Cause and Effect presents:

[1918 Portrait of Strauss by Max Liebermann]

Richard Strauss spent nearly eighty years composing music, and with great fame and success. He also toured the world as a conductor. His reputation as a composer relies almost entirely on his twelve tone poems and about as many operas, as well as his late masterpiece for soprano and orchestra, Vier letzte Lieder (Four Last Songs). His orchestration was virtuosic, and he absolutely loved writing music for the female voice. Strauss is often praised for his ability to create operatic heroines, and his operas Salome, Elektra, Der Rosenkavalier, and Die Frau Ohne Schatten (The Woman Without A Shadow) are a testament to his love for women’s voices.

[German postage stamp, 1999]

On discovering the symphonic poems of Franz Liszt:

“New ideas have to find new forms – this basic principle of Liszt’s symphonic works, in which the poetic idea was actually also the formative element, became from then on the guide for my own symphonic work … ”

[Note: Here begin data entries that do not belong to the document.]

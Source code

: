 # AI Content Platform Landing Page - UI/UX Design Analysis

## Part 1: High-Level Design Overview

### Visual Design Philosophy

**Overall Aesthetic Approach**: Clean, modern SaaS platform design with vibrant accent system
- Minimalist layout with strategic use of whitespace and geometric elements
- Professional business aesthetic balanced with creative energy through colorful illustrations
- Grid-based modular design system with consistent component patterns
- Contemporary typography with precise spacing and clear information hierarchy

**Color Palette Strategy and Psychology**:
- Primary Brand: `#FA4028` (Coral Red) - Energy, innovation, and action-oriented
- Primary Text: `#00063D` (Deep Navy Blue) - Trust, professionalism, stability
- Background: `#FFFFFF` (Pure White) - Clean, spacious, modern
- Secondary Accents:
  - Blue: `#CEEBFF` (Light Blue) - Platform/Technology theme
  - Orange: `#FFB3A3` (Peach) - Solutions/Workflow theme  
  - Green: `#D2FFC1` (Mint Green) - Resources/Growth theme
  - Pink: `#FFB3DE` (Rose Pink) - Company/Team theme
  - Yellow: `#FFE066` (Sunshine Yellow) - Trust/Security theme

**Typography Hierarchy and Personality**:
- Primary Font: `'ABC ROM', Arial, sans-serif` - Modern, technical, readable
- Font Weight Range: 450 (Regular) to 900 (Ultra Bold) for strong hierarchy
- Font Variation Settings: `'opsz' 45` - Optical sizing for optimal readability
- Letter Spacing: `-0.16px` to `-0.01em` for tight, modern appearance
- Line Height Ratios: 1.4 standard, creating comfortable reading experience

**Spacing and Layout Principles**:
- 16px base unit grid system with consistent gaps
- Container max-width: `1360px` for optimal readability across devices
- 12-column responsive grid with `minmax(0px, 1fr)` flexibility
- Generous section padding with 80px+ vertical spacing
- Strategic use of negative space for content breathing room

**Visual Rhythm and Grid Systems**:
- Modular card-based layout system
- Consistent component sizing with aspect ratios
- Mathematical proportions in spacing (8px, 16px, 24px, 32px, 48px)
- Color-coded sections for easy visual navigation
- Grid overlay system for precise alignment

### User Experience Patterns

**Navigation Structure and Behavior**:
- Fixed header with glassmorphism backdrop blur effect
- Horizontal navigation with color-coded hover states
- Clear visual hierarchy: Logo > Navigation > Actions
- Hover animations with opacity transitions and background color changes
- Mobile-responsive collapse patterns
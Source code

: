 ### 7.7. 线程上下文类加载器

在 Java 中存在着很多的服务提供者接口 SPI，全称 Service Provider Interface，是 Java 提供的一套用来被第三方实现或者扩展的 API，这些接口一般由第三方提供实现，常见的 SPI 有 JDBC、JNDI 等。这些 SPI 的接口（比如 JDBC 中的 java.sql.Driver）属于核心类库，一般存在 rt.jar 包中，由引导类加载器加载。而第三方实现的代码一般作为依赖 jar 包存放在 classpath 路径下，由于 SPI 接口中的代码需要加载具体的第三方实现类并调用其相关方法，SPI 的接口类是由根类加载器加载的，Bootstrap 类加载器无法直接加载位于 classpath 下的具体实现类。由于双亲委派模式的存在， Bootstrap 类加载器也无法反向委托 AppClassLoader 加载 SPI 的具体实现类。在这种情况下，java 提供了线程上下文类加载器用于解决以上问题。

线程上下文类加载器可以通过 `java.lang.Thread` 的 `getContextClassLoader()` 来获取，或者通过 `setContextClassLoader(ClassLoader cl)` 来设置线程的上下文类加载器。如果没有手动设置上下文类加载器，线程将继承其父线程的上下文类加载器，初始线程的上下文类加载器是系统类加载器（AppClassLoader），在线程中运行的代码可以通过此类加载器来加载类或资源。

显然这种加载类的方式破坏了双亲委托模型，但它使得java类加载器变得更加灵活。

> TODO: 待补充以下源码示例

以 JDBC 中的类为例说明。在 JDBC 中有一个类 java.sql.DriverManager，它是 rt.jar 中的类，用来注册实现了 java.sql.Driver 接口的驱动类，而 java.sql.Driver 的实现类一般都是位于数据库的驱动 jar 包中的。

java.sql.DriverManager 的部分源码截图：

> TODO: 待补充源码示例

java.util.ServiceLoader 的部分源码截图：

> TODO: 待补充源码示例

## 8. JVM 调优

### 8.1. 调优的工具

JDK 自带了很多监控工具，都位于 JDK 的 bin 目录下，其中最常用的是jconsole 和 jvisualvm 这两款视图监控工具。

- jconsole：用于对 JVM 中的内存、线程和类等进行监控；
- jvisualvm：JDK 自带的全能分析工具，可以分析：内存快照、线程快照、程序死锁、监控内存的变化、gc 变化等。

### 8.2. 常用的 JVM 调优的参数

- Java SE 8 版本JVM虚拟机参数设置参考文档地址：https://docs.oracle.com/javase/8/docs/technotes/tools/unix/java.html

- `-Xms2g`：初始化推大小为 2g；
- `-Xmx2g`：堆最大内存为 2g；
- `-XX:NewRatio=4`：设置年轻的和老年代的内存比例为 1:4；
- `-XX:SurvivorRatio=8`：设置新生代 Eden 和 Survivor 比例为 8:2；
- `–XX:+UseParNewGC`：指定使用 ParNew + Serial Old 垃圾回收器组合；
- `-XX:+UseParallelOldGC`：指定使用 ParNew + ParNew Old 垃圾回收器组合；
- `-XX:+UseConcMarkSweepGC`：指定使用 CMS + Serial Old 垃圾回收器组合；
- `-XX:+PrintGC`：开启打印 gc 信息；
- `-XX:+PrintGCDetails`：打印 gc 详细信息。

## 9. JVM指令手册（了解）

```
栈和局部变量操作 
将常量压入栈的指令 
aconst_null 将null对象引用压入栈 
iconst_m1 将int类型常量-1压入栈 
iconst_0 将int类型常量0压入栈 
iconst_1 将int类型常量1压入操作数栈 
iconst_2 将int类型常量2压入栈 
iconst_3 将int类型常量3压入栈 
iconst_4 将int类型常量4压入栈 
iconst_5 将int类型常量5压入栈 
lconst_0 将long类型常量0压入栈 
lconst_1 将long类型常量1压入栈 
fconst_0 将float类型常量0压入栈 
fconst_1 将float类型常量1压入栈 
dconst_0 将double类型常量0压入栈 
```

[Kirsten Flagstad, who sang the posthumous premiere of Strauss’s Four Last Songs in 1950]

The following poem is the the sung text of the fourth of the Four Last Songs: 

“Im Abendrot” (“At sunset”) (Text: Joseph von Eichendorff)

Wir sind durch Not und Freude
gegangen Hand in Hand;
vom Wandern ruhen wir beide
nun überm stillen Land.

Rings sich die Täler neigen,
es dunkelt schon die Luft.
Zwei Lerchen nur noch steigen
nachträumend in den Duft.

Tritt her und lass sie schwirren,
bald ist es Schlafenszeit.
Dass wir uns nicht verirren
in dieser Einsamkeit.

O weiter, stiller Friede!
So tief im Abendrot.
Wie sind wir wandermüde –
Ist dies etwa der Tod?

(Through sorrow and joy
we have gone hand in hand;
we are both at rest from our wanderings
now above the quiet land.

Around us, the valleys bow,
the air already darkens.
Only two larks soar
musingly into the haze.

Come close, and let them flutter,
soon it will be time to sleep
so that we don’t get lost
in this solitude.

O vast, tranquil peace,
so deep in the afterglow!
How weary we are of wandering –
Is this perhaps death?)

[Cover art from Deodato’s 1973 album Prelude, which features a jazz rendition of Strauss’s Also Sprach Zarathustra, also featured in the 1980 film Being There.]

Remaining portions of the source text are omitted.